Muitos desses credores enfrentam a perspectiva de uma longa espera – possivelmente até a próxima década para reaverem seus valores devidos – isso se conseguirem receber algo, a depender do sucesso (ou fracasso) do plano de recuperação. Enquanto aguardam, esses fornecedores perdem capital de giro e os trabalhadores arcam com prejuízos pessoais, o que gera insegurança na cadeia produtiva regional.
A situação atual também levanta questionamentos no setor de carnes de Mato Grosso do Sul. São Gabriel do Oeste, importante polo pecuário, convive simultaneamente com o risco de um grande frigorífico local fechar as portas e com a operação pujante de outro frigorífico de porte nacional no mesmo endereço. Esse contraste acende um alerta sobre a concorrência e a gestão empresarial no ramo: afinal, como uma empresa pode falir enquanto outra prospera lado a lado?

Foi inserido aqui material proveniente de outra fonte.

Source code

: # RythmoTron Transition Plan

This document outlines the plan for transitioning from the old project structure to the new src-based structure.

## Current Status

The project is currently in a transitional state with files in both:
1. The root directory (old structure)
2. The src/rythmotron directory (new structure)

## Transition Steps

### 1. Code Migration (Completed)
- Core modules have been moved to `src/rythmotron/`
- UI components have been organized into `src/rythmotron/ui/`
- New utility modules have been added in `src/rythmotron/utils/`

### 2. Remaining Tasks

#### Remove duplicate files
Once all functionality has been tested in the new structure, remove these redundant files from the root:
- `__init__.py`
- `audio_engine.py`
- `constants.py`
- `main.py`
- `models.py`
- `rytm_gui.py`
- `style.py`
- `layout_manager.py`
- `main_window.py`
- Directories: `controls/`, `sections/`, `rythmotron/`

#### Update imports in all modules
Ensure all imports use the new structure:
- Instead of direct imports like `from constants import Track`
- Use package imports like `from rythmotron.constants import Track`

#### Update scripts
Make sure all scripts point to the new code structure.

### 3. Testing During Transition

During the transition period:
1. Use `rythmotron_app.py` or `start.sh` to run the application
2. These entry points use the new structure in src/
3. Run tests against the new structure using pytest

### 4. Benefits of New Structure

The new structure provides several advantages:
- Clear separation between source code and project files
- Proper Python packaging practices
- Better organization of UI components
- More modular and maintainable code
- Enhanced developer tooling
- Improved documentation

Para as autoridades e agentes do mercado, o caso Boibras/BMG Foods tornou-se emblemático, evidenciando a necessidade de maior fiscalização financeira e trabalhista, além de políticas que garantam um ambiente mais equilibrado para os negócios. Em meio a essa dualidade, fornecedores e trabalhadores esperam por uma resolução justa – seja pela efetiva recuperação do Boibras ou por outras vias legais – que minimize os prejuízos e preserve a confiança na indústria da carne na região.
Fontes: Documentos judiciais e reportagens do Correio do Estado sobre o caso Boibras, incluindo decisões judiciais e investigações ligadas ao frigorífico e à BMG Foods. As informações foram apuradas com base nos dados oficiais da recuperação judicial e em notícias de março e abril de 2025 sobre a empresa.